• **The task**
Begin at the line that contains "## 0.2.1 - 2013-02-19" and repeat every line from there to the end of the records below, inclusive, without adding any other line.

*** Opening of Exercise materials ***

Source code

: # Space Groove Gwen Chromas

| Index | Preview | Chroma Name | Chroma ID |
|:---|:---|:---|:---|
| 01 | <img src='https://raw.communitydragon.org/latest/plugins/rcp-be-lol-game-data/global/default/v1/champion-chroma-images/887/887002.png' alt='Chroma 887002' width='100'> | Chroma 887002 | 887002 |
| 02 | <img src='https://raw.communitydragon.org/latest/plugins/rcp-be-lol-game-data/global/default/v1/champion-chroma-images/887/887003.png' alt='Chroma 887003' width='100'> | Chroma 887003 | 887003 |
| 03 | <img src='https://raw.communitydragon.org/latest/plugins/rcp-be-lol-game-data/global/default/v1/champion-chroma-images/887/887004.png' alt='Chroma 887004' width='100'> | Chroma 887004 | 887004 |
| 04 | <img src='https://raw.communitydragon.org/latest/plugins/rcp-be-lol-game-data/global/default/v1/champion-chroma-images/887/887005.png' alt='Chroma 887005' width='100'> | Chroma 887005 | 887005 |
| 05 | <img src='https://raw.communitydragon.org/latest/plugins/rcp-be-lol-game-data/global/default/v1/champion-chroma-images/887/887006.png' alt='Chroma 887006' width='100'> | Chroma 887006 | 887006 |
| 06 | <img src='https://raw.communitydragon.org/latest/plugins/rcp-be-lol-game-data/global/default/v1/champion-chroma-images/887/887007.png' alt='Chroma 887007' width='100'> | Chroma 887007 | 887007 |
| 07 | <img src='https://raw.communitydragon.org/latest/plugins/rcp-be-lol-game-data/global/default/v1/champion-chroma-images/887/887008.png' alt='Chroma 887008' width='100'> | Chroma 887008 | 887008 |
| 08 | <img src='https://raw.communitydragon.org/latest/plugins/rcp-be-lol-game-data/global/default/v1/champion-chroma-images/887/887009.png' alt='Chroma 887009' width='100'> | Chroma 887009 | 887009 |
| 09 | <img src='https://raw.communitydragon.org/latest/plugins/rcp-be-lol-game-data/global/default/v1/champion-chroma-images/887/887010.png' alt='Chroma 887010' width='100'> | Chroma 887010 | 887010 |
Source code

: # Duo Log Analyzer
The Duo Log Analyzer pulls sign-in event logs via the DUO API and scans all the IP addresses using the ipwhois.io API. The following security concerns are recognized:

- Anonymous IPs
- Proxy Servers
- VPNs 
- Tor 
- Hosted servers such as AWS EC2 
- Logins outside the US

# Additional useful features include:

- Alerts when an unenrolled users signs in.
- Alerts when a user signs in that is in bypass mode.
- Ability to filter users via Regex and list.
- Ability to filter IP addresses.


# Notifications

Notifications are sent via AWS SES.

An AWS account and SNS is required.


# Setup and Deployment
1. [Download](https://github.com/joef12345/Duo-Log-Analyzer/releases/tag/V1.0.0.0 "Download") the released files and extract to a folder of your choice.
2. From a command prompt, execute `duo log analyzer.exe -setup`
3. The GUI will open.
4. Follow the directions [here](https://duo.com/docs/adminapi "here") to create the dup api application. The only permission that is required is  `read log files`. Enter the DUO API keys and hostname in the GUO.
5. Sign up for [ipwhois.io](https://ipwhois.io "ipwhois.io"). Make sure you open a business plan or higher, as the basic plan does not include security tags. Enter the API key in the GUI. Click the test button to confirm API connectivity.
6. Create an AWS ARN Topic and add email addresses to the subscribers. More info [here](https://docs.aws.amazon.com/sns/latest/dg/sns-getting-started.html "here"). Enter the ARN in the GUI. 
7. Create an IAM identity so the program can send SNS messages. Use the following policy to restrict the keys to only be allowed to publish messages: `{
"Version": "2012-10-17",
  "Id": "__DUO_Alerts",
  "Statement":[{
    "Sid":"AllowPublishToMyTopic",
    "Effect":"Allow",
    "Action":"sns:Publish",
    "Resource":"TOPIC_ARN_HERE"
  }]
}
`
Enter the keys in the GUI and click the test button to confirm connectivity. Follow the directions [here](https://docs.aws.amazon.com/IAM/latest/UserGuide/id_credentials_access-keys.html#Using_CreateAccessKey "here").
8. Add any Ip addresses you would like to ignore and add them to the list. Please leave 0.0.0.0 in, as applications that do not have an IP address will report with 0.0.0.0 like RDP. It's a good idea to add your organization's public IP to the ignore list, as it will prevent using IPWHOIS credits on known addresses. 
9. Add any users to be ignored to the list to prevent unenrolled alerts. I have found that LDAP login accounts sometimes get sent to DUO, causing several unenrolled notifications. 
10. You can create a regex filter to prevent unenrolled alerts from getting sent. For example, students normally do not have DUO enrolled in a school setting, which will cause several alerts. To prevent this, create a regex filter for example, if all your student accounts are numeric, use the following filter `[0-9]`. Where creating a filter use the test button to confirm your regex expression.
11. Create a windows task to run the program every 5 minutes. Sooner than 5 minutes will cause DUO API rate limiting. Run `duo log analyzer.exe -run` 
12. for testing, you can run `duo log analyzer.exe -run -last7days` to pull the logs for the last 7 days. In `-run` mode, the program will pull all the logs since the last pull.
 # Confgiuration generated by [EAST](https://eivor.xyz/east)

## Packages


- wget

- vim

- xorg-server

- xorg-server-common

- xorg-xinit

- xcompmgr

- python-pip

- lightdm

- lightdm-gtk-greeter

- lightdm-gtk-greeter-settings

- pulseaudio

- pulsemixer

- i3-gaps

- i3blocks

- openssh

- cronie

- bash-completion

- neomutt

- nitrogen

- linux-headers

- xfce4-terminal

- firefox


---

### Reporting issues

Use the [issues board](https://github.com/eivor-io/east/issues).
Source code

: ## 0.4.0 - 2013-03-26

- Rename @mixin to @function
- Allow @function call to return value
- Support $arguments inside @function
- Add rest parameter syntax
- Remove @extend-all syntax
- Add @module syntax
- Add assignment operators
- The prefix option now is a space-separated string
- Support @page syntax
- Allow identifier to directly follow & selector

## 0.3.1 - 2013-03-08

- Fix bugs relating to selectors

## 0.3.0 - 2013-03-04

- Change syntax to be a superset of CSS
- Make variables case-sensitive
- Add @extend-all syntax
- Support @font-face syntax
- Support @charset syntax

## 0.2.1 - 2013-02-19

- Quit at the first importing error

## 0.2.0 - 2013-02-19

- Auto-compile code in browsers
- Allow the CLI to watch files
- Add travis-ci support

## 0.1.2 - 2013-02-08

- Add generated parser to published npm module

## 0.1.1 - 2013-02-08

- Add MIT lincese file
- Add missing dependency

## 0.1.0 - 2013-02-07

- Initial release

*** Close of Exercise materials ***

• **Solution for this exercise**
## 0.2.1 - 2013-02-19

- Quit at the first importing error

## 0.2.0 - 2013-02-19

- Auto-compile code in browsers
- Allow the CLI to watch files
- Add travis-ci support

## 0.1.2 - 2013-02-08

- Add generated parser to published npm module

## 0.1.1 - 2013-02-08

- Add MIT lincese file
- Add missing dependency

## 0.1.0 - 2013-02-07

- Initial release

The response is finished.